*WHAT YOU HAVE TO DO*. Which of the lines in the records below hold the string "show"? Copy every one of them.

*Stored data entries*.
####
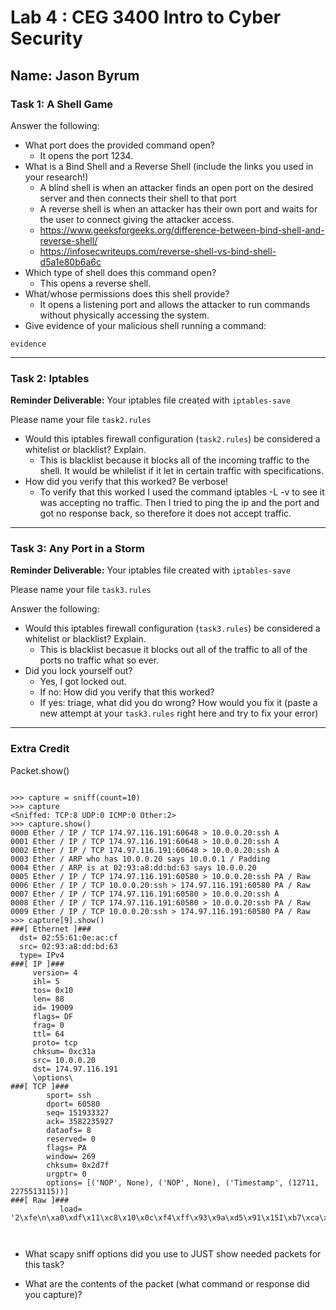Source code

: # Lab 4 : CEG 3400 Intro to Cyber Security

## Name: Jason Byrum

### Task 1: A Shell Game 

Answer the following:

* What port does the provided command open?
  * It opens the port 1234.
* What is a Bind Shell and a Reverse Shell (include the links you used in 
  your research!)
  * A blind shell is when an attacker finds an open port on the desired server and then connects their shell to that port
  * A reverse shell is when an attacker has their own port and waits for the user to connect giving the attacker access.
  * https://www.geeksforgeeks.org/difference-between-bind-shell-and-reverse-shell/
  * https://infosecwriteups.com/reverse-shell-vs-bind-shell-d5a1e80b6a6c
* Which type of shell does this command open?
  * This opens a reverse shell. 
* What/whose permissions does this shell provide?
  * It opens a listening port and allows the attacker to run commands without physically accessing the system.
* Give evidence of your malicious shell running a command:

```
evidence
```

---

### Task 2: Iptables

**Reminder Deliverable:** Your iptables file created with `iptables-save`

Please name your file `task2.rules`

* Would this iptables firewall configuration (`task2.rules`) be considered a whitelist or blacklist?  Explain.
  * This is blacklist because it blocks all of the incoming traffic to the shell. It would be whilelist if it let in certain traffic with specifications.
* How did you verify that this worked?  Be verbose!
  * To verify that this worked I used the command iptables -L -v to see it was accepting no traffic. Then I tried to ping the ip and the port and got no response back, so therefore it does not accept traffic.
---

### Task 3: Any Port in a Storm

**Reminder Deliverable:** Your iptables file created with `iptables-save`

Please name your file `task3.rules`

Answer the following:

* Would this iptables firewall configuration (`task3.rules`) be considered a whitelist or blacklist?  Explain.
  * This is blacklist becasue it blocks out all of the traffic to all of the ports no traffic what so ever.
* Did you lock yourself out?
  * Yes, I got locked out.
  * If no: How did you verify that this worked?  
  * If yes: triage, what did you do wrong?  How would you fix it (paste a 
    new attempt at your `task3.rules` right here and try to fix your error)

---

### Extra Credit

Packet.show()

```

>>> capture = sniff(count=10)
>>> capture
<Sniffed: TCP:8 UDP:0 ICMP:0 Other:2>
>>> capture.show()
0000 Ether / IP / TCP 174.97.116.191:60648 > 10.0.0.20:ssh A
0001 Ether / IP / TCP 174.97.116.191:60648 > 10.0.0.20:ssh A
0002 Ether / IP / TCP 174.97.116.191:60648 > 10.0.0.20:ssh A
0003 Ether / ARP who has 10.0.0.20 says 10.0.0.1 / Padding
0004 Ether / ARP is at 02:93:a8:dd:bd:63 says 10.0.0.20
0005 Ether / IP / TCP 174.97.116.191:60580 > 10.0.0.20:ssh PA / Raw
0006 Ether / IP / TCP 10.0.0.20:ssh > 174.97.116.191:60580 PA / Raw
0007 Ether / IP / TCP 174.97.116.191:60580 > 10.0.0.20:ssh A
0008 Ether / IP / TCP 174.97.116.191:60580 > 10.0.0.20:ssh PA / Raw
0009 Ether / IP / TCP 10.0.0.20:ssh > 174.97.116.191:60580 PA / Raw
>>> capture[9].show()
###[ Ethernet ]###
  dst= 02:55:61:0e:ac:cf
  src= 02:93:a8:dd:bd:63
  type= IPv4
###[ IP ]###
     version= 4
     ihl= 5
     tos= 0x10
     len= 88
     id= 19009
     flags= DF
     frag= 0
     ttl= 64
     proto= tcp
     chksum= 0xc31a
     src= 10.0.0.20
     dst= 174.97.116.191
     \options\
###[ TCP ]###
        sport= ssh
        dport= 60580
        seq= 151933327
        ack= 3582235927
        dataofs= 8
        reserved= 0
        flags= PA
        window= 269
        chksum= 0x2d7f
        urgptr= 0
        options= [('NOP', None), ('NOP', None), ('Timestamp', (12711, 2275513115))]
###[ Raw ]###
           load= '2\xfe\n\xa0\xdf\x11\xc8\x10\x0c\xf4\xff\x93\x9a\xd5\x91\x15I\xb7\xca\x190\xfc\xc8\x0e\r\x16\xff{\xa3\xe2\xbd\xcc\xa9\xcdq\xd3'



``` 

* What scapy sniff options did you use to JUST show needed packets for this task?

* What are the contents of the packet (what command or response did you capture)?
####
*EXERCISE SOLUTION*.
Packet.show()
>>> capture.show()
>>> capture[9].show()
* What scapy sniff options did you use to JUST show needed packets for this task?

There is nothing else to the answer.